SABR Stochastic Volatility Model: Calibration, Greeks, and Copula-Based Multi-Asset Pricing

Abstract

This project implements and explores the SABR (Stochastic Alpha, Beta, Rho) model — an industry-standard stochastic volatility framework used to capture the volatility smile observed in real options markets, where implied volatility varies across strike prices rather than remaining constant as the Black-Scholes model assumes. Using live options data sourced via yfinance, the project calibrates the four SABR parameters (α, β, ρ, ν) to market-implied volatilities through numerical optimization, fitting the volatility smile for equity instruments such as SPY. Forward prices are derived both analytically and from put-call parity, with the two methods benchmarked against each other. Calibrated SABR implied volatilities are then used to price call and put options and compared against Black-Scholes prices under a constant historical volatility assumption, illustrating the practical limitations of the constant-vol model in capturing skew and excess kurtosis. The project further computes a full set of option Greeks — Delta, Gamma, Vega, Vanna, and Volga — for the SABR model using numerical finite differencing (bumping), alongside closed-form Black-Scholes Greeks, with spot-adjusted versions derived via the chain rule. These Greeks are applied in a delta hedging backtest using one year of historical price data, and extended to a framework for multi-Greek hedging (Gamma, Vega, Vanna, Volga neutrality) using a second option as the hedging instrument. In the final section, the SABR model is integrated with copula dependency modeling to price multi-asset exotic derivatives — specifically, worst-of put and best-of call options on a two-asset basket (SPY and TSLA). Three copula structures are compared via Monte Carlo simulation: the Gaussian copula, the Student’s t-copula (capturing symmetric tail dependence), and the Clayton copula (capturing asymmetric lower-tail dependence, modeling the tendency of assets to crash together). The project analyzes how the choice of copula meaningfully affects joint crash probabilities and option prices, underscoring the inadequacy of simple correlation coefficients for tail-risk-sensitive derivatives.

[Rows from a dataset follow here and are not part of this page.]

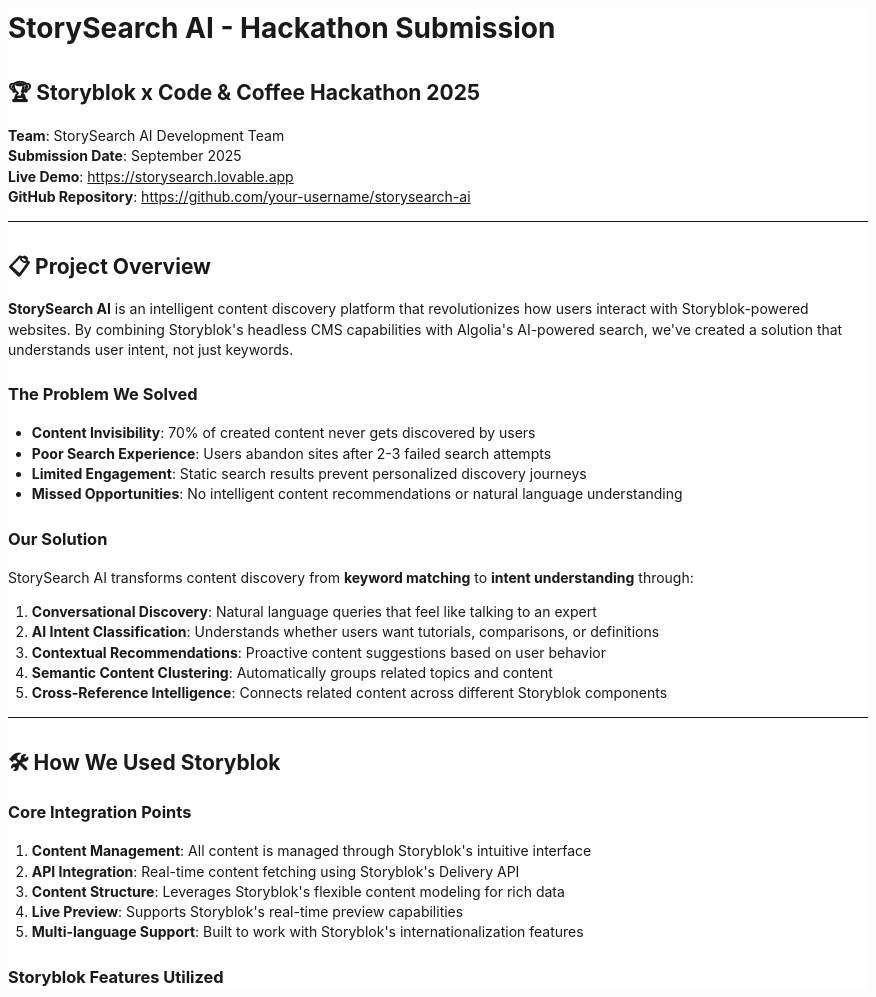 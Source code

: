# StorySearch AI - Hackathon Submission

## 🏆 Storyblok x Code & Coffee Hackathon 2025

**Team**: StorySearch AI Development Team  
**Submission Date**: September 2025  
**Live Demo**: https://storysearch.lovable.app  
**GitHub Repository**: https://github.com/your-username/storysearch-ai  

---

## 📋 Project Overview

**StorySearch AI** is an intelligent content discovery platform that revolutionizes how users interact with Storyblok-powered websites. By combining Storyblok's headless CMS capabilities with Algolia's AI-powered search, we've created a solution that understands user intent, not just keywords.

### The Problem We Solved

- **Content Invisibility**: 70% of created content never gets discovered by users
- **Poor Search Experience**: Users abandon sites after 2-3 failed search attempts  
- **Limited Engagement**: Static search results prevent personalized discovery journeys
- **Missed Opportunities**: No intelligent content recommendations or natural language understanding

### Our Solution

StorySearch AI transforms content discovery from **keyword matching** to **intent understanding** through:

1. **Conversational Discovery**: Natural language queries that feel like talking to an expert
2. **AI Intent Classification**: Understands whether users want tutorials, comparisons, or definitions
3. **Contextual Recommendations**: Proactive content suggestions based on user behavior
4. **Semantic Content Clustering**: Automatically groups related topics and content
5. **Cross-Reference Intelligence**: Connects related content across different Storyblok components

---

## 🛠️ How We Used Storyblok

### Core Integration Points

1. **Content Management**: All content is managed through Storyblok's intuitive interface
2. **API Integration**: Real-time content fetching using Storyblok's Delivery API
3. **Content Structure**: Leverages Storyblok's flexible content modeling for rich data
4. **Live Preview**: Supports Storyblok's real-time preview capabilities
5. **Multi-language Support**: Built to work with Storyblok's internationalization features

### Storyblok Features Utilized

Quantitative Finance Boot Camp (Erdős Institute) Notes

Abstract

This notebook develops a quantitative framework for stochastic asset price modelling, derivatives pricing, and portfolio risk management, completed as part of the Erdős Institute Quantitative Finance Boot Camp. Beginning from first principles, it implements Geometric Brownian Motion for correlated multi-asset portfolios and uses Monte Carlo simulation to estimate Value-at-Risk, demonstrating how correlation structure governs tail risk. The Black–Scholes model is derived and implemented, with implied volatility extracted from live TSLA option data and visualised as a volatility smile across strikes and maturities. To address the empirical failure of constant volatility, the Heston stochastic volatility model is introduced: its mean-reverting variance process is simulated via Euler–Maruyama discretisation, and European option prices are computed semi-analytically through Fourier inversion of the characteristic function. The model is then calibrated to real market option prices by minimising mean squared pricing error using the L-BFGS-B algorithm. The project concludes with an empirical delta hedging backtest on a real historical stock path, reporting the discounted profit-and-loss of the strategy.